*DATASET EXTRACT:*
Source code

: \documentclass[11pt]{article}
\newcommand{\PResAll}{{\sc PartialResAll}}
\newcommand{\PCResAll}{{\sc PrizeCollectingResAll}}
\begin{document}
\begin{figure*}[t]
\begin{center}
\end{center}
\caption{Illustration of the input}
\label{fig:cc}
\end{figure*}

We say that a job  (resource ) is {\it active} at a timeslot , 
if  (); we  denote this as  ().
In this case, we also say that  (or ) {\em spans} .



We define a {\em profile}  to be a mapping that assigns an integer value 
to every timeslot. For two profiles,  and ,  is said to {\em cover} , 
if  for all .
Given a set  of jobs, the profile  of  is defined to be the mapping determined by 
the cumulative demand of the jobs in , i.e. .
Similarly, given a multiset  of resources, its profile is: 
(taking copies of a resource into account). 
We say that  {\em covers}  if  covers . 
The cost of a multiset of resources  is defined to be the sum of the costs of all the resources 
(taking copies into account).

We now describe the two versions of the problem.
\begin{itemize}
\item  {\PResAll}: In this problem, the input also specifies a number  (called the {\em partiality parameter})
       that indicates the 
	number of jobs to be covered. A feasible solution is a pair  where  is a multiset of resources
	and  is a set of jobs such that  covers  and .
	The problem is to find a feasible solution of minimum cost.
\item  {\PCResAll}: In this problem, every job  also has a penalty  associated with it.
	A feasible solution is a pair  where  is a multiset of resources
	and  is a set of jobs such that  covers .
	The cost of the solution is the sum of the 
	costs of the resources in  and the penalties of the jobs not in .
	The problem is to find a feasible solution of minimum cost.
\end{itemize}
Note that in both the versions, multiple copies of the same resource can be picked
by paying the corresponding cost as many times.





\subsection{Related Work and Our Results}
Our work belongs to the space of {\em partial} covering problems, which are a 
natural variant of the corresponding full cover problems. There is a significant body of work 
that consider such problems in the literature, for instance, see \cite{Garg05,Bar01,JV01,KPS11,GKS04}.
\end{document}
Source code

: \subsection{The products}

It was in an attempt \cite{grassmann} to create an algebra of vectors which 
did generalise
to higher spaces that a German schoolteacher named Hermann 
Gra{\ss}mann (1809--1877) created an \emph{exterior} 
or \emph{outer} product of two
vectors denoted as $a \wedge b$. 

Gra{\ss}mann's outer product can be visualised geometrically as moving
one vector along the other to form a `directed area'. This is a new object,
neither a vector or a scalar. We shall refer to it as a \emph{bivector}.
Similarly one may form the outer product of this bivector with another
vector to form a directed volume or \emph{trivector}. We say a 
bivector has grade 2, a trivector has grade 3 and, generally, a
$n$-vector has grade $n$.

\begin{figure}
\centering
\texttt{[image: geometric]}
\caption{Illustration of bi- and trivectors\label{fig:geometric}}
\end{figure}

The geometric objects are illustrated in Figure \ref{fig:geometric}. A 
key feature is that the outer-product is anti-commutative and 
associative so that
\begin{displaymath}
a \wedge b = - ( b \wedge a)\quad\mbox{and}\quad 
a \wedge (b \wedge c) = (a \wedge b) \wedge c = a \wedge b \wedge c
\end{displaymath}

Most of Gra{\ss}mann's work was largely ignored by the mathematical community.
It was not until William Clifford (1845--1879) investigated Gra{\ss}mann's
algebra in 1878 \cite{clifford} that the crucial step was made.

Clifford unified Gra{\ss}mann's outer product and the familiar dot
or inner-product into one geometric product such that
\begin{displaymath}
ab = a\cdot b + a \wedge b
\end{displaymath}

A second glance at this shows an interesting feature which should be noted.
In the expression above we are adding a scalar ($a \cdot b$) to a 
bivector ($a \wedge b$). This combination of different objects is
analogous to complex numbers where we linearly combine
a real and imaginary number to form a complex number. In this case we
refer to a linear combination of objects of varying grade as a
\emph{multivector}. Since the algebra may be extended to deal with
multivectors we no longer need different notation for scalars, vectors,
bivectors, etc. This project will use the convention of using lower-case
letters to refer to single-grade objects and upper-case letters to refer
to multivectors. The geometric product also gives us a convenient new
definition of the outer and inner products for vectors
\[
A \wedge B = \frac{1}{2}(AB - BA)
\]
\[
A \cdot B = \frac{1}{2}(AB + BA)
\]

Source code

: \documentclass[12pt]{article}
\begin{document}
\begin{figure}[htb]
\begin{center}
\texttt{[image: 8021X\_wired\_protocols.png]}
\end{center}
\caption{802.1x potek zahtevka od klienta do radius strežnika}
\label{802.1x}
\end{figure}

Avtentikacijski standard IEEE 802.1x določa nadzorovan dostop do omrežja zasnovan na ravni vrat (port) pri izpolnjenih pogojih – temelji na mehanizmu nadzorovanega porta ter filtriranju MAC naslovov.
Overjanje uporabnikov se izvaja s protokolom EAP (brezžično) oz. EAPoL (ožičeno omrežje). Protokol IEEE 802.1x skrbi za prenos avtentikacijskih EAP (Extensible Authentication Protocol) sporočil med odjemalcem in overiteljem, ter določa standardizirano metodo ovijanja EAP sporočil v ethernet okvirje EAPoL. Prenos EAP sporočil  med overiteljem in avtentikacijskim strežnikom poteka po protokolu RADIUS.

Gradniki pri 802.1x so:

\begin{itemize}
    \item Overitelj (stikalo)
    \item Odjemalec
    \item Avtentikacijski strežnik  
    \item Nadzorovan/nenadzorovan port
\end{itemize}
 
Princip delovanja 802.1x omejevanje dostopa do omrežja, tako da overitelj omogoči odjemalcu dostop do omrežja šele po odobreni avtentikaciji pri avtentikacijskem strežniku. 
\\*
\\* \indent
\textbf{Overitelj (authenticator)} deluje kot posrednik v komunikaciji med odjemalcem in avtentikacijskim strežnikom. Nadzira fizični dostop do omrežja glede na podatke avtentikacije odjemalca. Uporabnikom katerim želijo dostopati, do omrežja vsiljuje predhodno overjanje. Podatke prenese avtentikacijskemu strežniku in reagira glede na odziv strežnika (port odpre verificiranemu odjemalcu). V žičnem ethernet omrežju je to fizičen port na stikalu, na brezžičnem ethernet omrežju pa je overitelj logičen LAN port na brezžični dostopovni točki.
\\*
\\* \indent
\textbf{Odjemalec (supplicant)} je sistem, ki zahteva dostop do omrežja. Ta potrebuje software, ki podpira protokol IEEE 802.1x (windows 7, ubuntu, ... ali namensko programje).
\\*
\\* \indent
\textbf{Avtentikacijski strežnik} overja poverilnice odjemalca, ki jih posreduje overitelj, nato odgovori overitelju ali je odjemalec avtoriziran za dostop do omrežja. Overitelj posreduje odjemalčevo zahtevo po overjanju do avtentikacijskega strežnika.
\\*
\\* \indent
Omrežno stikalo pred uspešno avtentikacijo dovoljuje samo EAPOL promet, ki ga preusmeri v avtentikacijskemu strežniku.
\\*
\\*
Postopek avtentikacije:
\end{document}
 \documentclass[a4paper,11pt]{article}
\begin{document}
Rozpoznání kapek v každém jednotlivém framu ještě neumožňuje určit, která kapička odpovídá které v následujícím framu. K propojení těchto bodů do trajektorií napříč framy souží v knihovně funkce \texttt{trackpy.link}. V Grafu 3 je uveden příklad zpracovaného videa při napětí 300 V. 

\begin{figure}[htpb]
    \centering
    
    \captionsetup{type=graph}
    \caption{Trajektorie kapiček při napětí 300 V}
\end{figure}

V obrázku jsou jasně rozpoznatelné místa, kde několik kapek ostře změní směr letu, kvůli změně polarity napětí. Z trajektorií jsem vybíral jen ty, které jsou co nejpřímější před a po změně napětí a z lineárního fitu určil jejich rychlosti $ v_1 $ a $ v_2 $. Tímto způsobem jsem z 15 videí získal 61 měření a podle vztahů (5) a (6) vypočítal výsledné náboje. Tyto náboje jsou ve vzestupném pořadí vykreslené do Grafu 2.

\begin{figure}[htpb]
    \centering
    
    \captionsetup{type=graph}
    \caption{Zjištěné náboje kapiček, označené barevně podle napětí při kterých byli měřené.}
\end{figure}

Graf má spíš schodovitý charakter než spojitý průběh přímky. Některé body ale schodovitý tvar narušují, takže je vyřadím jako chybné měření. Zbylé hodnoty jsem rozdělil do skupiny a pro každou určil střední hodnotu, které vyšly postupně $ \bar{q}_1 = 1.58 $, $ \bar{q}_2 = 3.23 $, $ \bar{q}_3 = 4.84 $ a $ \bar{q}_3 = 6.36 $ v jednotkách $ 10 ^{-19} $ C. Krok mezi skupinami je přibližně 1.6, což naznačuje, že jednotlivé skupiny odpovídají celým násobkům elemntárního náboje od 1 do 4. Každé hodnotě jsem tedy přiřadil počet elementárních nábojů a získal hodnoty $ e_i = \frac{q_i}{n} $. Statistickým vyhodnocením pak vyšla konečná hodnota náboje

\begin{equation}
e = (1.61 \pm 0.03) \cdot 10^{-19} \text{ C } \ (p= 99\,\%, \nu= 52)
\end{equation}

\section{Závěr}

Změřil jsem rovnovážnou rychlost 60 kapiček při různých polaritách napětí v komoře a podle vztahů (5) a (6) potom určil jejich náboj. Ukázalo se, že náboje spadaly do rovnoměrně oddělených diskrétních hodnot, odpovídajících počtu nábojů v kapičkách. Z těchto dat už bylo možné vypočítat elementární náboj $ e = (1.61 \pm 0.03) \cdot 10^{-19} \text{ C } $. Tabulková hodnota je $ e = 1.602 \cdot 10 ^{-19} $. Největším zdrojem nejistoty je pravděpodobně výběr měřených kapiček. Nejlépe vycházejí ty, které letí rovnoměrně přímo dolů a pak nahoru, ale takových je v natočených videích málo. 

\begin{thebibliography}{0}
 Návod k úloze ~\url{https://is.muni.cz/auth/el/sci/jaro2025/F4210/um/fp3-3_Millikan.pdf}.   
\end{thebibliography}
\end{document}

*TASK PROMPT:* Given the data above, which lines hold the string "image"? Return them.

*ANSWER TO THIS PROBLEM:*
\texttt{[image: geometric]}
\texttt{[image: 8021X\_wired\_protocols.png]}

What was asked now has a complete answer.